## Task statement
Every line of the records below that has the word "difficulty" should be copied.
** Opening Provided records block **
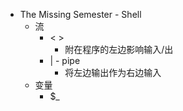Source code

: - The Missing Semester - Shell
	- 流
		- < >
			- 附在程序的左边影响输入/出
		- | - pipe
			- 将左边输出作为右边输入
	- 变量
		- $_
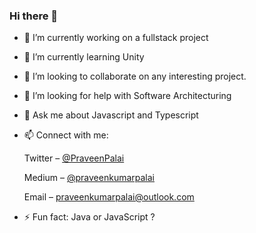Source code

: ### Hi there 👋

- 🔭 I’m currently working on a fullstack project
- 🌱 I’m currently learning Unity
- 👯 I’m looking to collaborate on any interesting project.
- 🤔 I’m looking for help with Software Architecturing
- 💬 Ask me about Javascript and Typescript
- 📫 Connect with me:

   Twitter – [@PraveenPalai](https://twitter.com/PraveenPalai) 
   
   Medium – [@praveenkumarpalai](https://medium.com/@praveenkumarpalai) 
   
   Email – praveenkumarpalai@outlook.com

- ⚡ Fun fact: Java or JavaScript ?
** Closing Provided records block **
** Opening Provided records block **
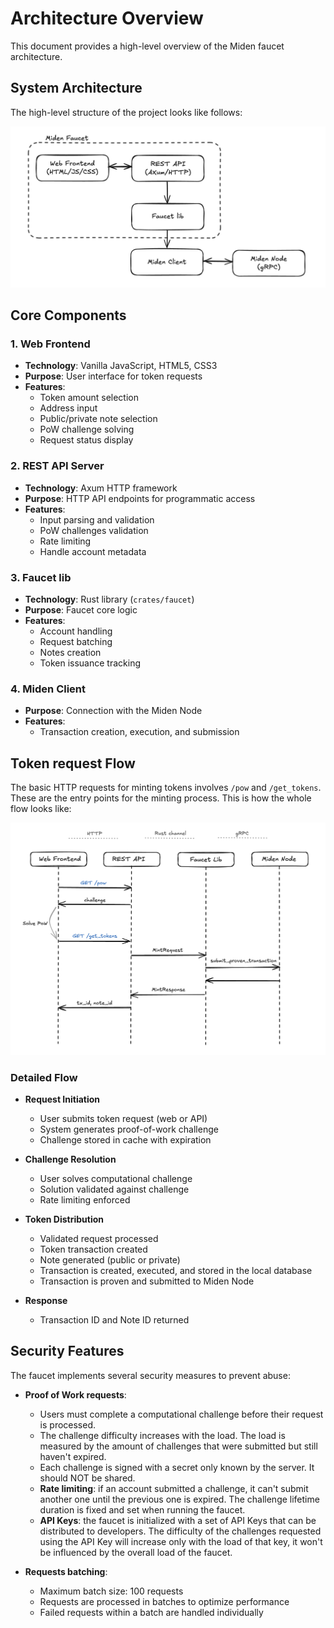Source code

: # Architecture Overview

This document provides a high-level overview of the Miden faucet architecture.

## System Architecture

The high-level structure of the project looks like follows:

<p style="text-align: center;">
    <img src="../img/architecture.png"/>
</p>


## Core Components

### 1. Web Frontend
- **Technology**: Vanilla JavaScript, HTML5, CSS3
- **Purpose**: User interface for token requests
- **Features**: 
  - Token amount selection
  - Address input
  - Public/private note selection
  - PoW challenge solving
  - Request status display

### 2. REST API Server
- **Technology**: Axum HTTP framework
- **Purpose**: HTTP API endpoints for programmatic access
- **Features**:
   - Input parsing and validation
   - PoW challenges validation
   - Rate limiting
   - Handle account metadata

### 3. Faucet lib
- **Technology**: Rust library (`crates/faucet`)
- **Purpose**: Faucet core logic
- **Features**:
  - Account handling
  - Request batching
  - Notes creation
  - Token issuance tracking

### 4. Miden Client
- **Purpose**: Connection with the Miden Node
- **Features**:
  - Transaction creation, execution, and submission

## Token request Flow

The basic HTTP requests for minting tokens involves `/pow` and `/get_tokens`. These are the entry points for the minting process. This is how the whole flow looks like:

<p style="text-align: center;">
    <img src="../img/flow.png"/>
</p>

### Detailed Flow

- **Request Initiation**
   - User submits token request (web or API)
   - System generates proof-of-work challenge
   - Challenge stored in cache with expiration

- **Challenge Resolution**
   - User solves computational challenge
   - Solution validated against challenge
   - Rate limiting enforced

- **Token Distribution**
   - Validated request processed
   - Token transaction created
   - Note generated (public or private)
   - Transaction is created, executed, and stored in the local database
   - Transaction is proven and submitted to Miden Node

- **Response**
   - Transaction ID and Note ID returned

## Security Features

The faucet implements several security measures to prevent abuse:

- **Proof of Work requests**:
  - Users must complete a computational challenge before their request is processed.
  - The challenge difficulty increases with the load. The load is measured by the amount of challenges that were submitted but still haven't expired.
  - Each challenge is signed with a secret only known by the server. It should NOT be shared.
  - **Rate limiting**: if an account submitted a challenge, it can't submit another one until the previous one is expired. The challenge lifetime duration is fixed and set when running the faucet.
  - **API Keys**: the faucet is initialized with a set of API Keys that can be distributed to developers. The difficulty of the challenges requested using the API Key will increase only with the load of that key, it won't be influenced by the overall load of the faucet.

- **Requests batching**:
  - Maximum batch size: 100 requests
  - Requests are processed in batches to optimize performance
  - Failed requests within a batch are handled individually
** Closing Provided records block **
## Exercise answer
  - The challenge difficulty increases with the load. The load is measured by the amount of challenges that were submitted but still haven't expired.
  - **API Keys**: the faucet is initialized with a set of API Keys that can be distributed to developers. The difficulty of the challenges requested using the API Key will increase only with the load of that key, it won't be influenced by the overall load of the faucet.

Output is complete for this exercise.